GAVIN TURK
The Negotiation of Purpose
3 June - 2 September 2007
from Tuesday to Sunday, 2 -7 pm

INTERVIEW
Juin 2007 / 1mn39s
© La Compagnie des Vidéastes 06/07



This exhibition by British artist Gavin Turk (b. 1967, lives and works in London) presents a wide selection of his highly varied work from the last fifteen years, ranging from waxwork portraits of himself to his recent screen printed self-portraits on canvas.

Turk is engaged in a constant investigation of what it means to be an artist. Much of his work has to do with issues of authorship, authenticity, originality and value.
At the beginning of the 90s, when Young British Artists like Damian Hirst, Tracey Emin and Sarah Lucas were launching themselves as cult stars, Turk set out to parody the art world’s fixation on things like the personality cult surrounding artists. It often seems as if more cultural and economic value is ascribed to the artist’s signature than to the work of art itself.
At his degree show in 1991, Turk presented a completely empty studio containing only a Beuys-type showcase displaying a blue English Heritage plaque inscribed ‘Borough of Kensington / Gavin Turk Sculptor / Worked Here 1989-1991’. The Royal College of Art was not amused and refused to give Turk his MA.

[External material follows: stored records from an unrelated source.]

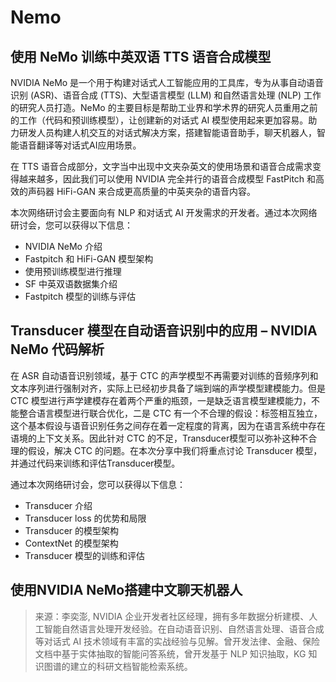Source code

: # Nemo

## 使用 NeMo 训练中英双语 TTS 语音合成模型

NVIDIA NeMo 是一个用于构建对话式人工智能应用的工具库，专为从事自动语音识别 (ASR)、语音合成 (TTS)、大型语言模型 (LLM) 和自然语言处理 (NLP) 工作的研究人员打造。NeMo 的主要目标是帮助工业界和学术界的研究人员重用之前的工作（代码和预训练模型），让创建新的对话式 AI 模型使用起来更加容易。助力研发人员构建人机交互的对话式解决方案，搭建智能语音助手，聊天机器人，智能语音翻译等对话式AI应用场景。

在 TTS 语音合成部分，文字当中出现中文夹杂英文的使用场景和语音合成需求变得越来越多，因此我们可以使用 NVIDIA 完全并行的语音合成模型 FastPitch 和高效的声码器 HiFi-GAN 来合成更高质量的中英夹杂的语音内容。

本次网络研讨会主要面向有 NLP 和对话式 AI 开发需求的开发者。通过本次网络研讨会，您可以获得以下信息：

* NVIDIA NeMo 介绍
* Fastpitch 和 HiFi-GAN 模型架构
* 使用预训练模型进行推理
* SF 中英双语数据集介绍
* Fastpitch 模型的训练与评估

## Transducer 模型在自动语音识别中的应用 – NVIDIA NeMo 代码解析

在 ASR 自动语音识别领域，基于 CTC 的声学模型不再需要对训练的音频序列和文本序列进行强制对齐，实际上已经初步具备了端到端的声学模型建模能力。但是 CTC 模型进行声学建模存在着两个严重的瓶颈，一是缺乏语言模型建模能力，不能整合语言模型进行联合优化，二是 CTC 有一个不合理的假设：标签相互独立，这个基本假设与语音识别任务之间存在着一定程度的背离，因为在语言系统中存在语境的上下文关系。因此针对 CTC 的不足，Transducer模型可以弥补这种不合理的假设，解决 CTC 的问题。在本次分享中我们将重点讨论 Transducer 模型，并通过代码来训练和评估Transducer模型。

通过本次网络研讨会，您可以获得以下信息：

* Transducer 介绍
* Transducer loss 的优势和局限
* Transducer 的模型架构
* ContextNet 的模型架构
* Transducer 模型的训练和评估


## 使用NVIDIA NeMo搭建中文聊天机器人

> 来源：李奕澎, NVIDIA 企业开发者社区经理，拥有多年数据分析建模、人工智能自然语言处理开发经验。在自动语音识别、自然语言处理、语音合成等对话式 AI 技术领域有丰富的实战经验与见解。曾开发法律、金融、保险文档中基于实体抽取的智能问答系统，曾开发基于 NLP 知识抽取，KG 知识图谱的建立的科研文档智能检索系统。
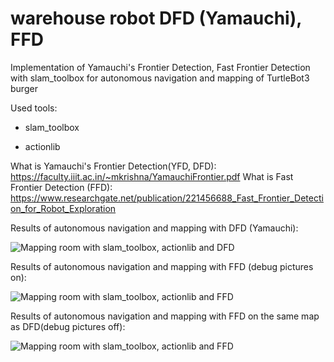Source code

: # warehouse robot DFD (Yamauchi), FFD

Implementation of Yamauchi's Frontier Detection, Fast Frontier Detection with slam_toolbox for autonomous navigation and mapping of TurtleBot3 burger

Used tools:

  - slam_toolbox

  - actionlib

What is Yamauchi's Frontier Detection(YFD, DFD): https://faculty.iiit.ac.in/~mkrishna/YamauchiFrontier.pdf
What is Fast Frontier Detection (FFD): https://www.researchgate.net/publication/221456688_Fast_Frontier_Detection_for_Robot_Exploration

Results of autonomous navigation and mapping with DFD (Yamauchi):

![Mapping room with slam_toolbox, actionlib and DFD](https://github.com/kipariss1/warehouse_robot/blob/master/YFD.gif)

Results of autonomous navigation and mapping with FFD (debug pictures on):

![Mapping room with slam_toolbox, actionlib and FFD](https://github.com/kipariss1/warehouse_robot/blob/master/Working_FFD-turtlebot_sim.gif)

Results of autonomous navigation and mapping with FFD on the same map as DFD(debug pictures off):

![Mapping room with slam_toolbox, actionlib and FFD](https://github.com/kipariss1/warehouse_robot/blob/master/working_FFD_big_map.gif)

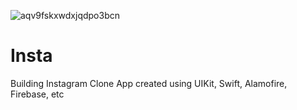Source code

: ![aqv9fskxwdxjqdpo3bcn](https://github.com/jmmanoza/Insta/assets/153807014/a30cd206-f977-49ec-9119-57d3acea776a)
# Insta
Building Instagram Clone App created using UIKit, Swift, Alamofire, Firebase, etc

This exhibition shares its title with the sculpture, The Negotiation of Purpose (2002) in which a knife spins round and round on a tabletop as in the game of chance. For Turk, it also seems like one of those Dada or Surrealist titles for something that is like a machine. A kind of modernity that obviously never quite arrived, it just became something else, it turned into what we have now.
Gavin Turk uses quotations from the works of the Surrealists, and particularly René Magritte, because of their influence on the art of the 1960s and 70s. He does retreads of the Belgian artist’s clichés, such as the egg, or the famous Ceci n’est pas une pipe, which he converts into This is not a melon. He also evokes the experiments of these artists who were excluded from the commercial art system. Take for example Oscar (2000), a figure taken from Magritte’s so-called “vache” period, when the artist attempted to break away from his known style.
Turk also likes to repeat and vary his signature so as to parody those of famous artists, as if to question the myth of the artist as demiurge and the concepts of originality and authenticity: “does genius lie in a signature, an identifiable style, a remarkable identity? (…) I think one of the interesting things about doing this show is that people won’t know my work so maybe they’ll receive this signature for the first time, and wonder, when they see it, large across the front of a canvas, “what’s so good about this artist’s signature?” It will be a hieroglyph. I was trying to question the authority of the artist to make an artwork, to make an artwork that was valuable. Obviously I was questioning myself but I was also questioning the audience in terms of how they could develop their systems of value and what was valuable. A signed work is ostensibly more valuable than something that is not signed, but at the same time a signature on the front of a picture actually defaces it. ”
At times Gavin Turk seems virtually indistinguishable from other artists. He quotes freely from the work of major predecessors. His spectacular waxwork self-portraits, objects, photographs and screen prints offer – as it were – a tour of art history, with references to the work of Marcel Duchamp, René Magritte, Yves Klein, Piero Manzoni, Robert Morris, Marcel Broodthaers, Joseph Beuys and Andy Warhol (to name but a few).
Font (2006) is a quotation of Marcel Duchamp’s Fountain (1917), which for Turk is an emblem of art’s alchemical power to transform a banal and value-less object into a work of art. He updates Duchamp’s method by choosing to represent objects rather than displace them. He takes them from the everyday and privileges things that society likes to ignore, such as leftovers (cf. Ariadne, 2006, showing the core of an Ariane, a variety of apple created by the French agricultural research body INRA in 1979), bin liners (Pile, 2004 and Waste 2006) or a sleeping bag evoking a homeless person (Nomad, 2003). Turk often works in bronze, which is synonymous with classical sculpture and, more even than a pedestal or frame, bestows artwork status on the object. And when it is covered with paint, the identical reproduction creates a perfect illusion.
In Turk’s exhibitions elements (pedestals, frames, paint rollers, etc.) and concepts (signature, the question of reproduction, etc.) that have been theorised by artists ever since the avant-gardes of the early 20th century are juxtaposed with references to historical heroes and rebels such as Che Guevara. Is art being celebrated or depreciated here? Turk seems to oscillate between the two.